## Description of the task
Where does the string "Choose" appear? Copy every line of the entries below that holds it.

## Available records
__________

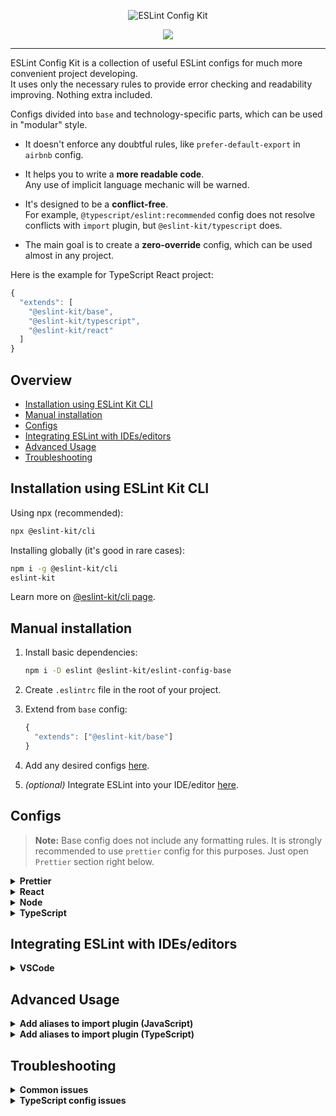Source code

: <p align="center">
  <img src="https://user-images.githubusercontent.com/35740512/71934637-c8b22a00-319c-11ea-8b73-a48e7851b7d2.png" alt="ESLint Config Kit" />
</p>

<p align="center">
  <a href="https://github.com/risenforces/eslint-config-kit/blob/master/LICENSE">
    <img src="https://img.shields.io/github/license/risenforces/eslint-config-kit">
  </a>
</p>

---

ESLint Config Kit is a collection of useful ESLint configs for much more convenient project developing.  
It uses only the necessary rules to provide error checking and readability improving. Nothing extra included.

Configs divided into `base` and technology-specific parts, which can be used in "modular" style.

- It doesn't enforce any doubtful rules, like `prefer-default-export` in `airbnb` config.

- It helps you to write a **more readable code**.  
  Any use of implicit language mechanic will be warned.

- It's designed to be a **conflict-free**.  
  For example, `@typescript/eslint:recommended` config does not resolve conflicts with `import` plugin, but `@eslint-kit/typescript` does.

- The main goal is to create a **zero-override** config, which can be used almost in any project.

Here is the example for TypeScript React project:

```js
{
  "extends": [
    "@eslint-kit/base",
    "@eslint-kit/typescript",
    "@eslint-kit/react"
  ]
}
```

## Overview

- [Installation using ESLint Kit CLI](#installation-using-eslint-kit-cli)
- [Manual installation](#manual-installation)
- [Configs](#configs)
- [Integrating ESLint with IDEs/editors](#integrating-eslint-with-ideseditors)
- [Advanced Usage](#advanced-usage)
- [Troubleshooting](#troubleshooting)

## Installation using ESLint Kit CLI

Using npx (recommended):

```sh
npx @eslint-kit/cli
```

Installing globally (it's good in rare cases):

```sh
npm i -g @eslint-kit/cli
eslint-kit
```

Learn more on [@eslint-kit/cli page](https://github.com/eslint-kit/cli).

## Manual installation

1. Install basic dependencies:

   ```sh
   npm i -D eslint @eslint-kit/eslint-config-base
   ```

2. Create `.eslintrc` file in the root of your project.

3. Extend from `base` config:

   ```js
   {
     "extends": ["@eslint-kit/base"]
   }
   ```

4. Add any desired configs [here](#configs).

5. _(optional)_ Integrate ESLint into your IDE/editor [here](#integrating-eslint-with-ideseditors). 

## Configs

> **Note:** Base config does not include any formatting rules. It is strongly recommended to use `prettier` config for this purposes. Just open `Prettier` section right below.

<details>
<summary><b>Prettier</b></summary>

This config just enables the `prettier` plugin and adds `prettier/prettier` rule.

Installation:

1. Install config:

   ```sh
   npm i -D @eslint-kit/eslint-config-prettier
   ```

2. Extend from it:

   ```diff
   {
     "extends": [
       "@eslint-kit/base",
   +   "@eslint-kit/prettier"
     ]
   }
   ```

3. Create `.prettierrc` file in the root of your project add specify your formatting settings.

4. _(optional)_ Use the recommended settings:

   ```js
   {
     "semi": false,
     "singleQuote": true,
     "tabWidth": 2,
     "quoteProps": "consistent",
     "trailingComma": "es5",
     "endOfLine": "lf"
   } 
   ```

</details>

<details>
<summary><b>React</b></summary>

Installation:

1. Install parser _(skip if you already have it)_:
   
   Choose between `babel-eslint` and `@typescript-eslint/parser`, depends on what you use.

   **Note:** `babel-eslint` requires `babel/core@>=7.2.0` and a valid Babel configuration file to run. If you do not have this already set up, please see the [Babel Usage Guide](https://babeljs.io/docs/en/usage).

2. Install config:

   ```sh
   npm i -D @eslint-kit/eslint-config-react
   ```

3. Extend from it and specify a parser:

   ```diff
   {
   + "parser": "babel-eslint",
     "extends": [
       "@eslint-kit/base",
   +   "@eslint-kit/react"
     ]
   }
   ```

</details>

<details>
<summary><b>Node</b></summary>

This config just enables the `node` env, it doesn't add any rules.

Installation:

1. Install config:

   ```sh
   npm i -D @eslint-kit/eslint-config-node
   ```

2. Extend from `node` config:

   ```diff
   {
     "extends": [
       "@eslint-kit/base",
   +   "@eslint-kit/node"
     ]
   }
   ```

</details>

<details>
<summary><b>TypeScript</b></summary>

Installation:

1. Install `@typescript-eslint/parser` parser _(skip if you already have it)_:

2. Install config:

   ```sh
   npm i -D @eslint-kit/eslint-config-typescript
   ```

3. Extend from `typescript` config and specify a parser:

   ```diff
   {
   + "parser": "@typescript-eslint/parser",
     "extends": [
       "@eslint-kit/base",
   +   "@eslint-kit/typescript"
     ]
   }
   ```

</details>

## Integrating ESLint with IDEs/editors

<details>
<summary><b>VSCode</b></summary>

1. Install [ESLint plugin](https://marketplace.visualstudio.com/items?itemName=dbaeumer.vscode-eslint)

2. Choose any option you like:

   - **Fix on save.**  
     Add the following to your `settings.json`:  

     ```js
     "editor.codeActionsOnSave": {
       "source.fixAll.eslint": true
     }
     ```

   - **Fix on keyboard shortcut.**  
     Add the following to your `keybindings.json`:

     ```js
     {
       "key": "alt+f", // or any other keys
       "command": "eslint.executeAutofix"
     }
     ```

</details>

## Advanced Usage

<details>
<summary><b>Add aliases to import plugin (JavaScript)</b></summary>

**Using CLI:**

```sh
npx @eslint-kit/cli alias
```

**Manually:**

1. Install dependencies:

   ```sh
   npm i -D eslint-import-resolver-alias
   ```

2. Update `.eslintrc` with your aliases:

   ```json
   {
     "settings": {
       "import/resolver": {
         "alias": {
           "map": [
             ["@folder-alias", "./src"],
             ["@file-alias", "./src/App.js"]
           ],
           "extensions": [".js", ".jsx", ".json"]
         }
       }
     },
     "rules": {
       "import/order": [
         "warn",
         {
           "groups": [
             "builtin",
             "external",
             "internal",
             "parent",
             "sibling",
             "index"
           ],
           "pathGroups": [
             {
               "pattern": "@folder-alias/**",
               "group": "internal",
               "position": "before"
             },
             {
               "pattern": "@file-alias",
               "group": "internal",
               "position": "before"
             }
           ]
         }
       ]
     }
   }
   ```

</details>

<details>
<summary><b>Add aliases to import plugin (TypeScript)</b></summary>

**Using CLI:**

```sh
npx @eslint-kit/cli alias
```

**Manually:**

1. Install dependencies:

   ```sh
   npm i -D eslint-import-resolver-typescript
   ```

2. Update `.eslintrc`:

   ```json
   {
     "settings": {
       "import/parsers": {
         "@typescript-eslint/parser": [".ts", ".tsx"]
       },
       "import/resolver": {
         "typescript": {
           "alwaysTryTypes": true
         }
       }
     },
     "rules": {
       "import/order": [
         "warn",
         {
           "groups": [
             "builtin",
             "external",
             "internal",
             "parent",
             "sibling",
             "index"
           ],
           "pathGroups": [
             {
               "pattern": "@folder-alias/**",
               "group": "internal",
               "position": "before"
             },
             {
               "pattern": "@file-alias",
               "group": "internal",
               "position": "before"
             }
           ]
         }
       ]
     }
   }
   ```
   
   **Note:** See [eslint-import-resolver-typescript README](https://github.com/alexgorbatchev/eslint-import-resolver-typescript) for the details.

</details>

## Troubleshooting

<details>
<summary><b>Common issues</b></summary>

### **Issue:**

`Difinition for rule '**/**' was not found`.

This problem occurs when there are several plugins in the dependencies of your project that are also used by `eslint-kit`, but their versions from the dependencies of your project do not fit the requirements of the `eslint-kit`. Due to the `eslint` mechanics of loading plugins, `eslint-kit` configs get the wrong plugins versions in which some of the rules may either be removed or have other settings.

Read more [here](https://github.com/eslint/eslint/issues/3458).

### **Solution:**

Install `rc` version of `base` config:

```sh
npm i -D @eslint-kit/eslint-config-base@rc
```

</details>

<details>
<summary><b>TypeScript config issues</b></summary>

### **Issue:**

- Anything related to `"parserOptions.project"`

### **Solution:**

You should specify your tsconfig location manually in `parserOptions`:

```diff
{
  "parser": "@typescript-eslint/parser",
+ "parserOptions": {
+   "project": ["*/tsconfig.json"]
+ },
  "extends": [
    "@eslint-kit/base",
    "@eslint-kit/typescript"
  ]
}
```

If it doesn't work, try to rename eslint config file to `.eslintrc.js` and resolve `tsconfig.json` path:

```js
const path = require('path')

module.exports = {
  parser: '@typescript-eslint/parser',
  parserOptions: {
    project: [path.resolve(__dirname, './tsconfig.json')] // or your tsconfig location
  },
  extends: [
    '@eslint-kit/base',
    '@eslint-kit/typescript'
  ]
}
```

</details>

__________

## Written reply
   Choose between `babel-eslint` and `@typescript-eslint/parser`, depends on what you use.
2. Choose any option you like:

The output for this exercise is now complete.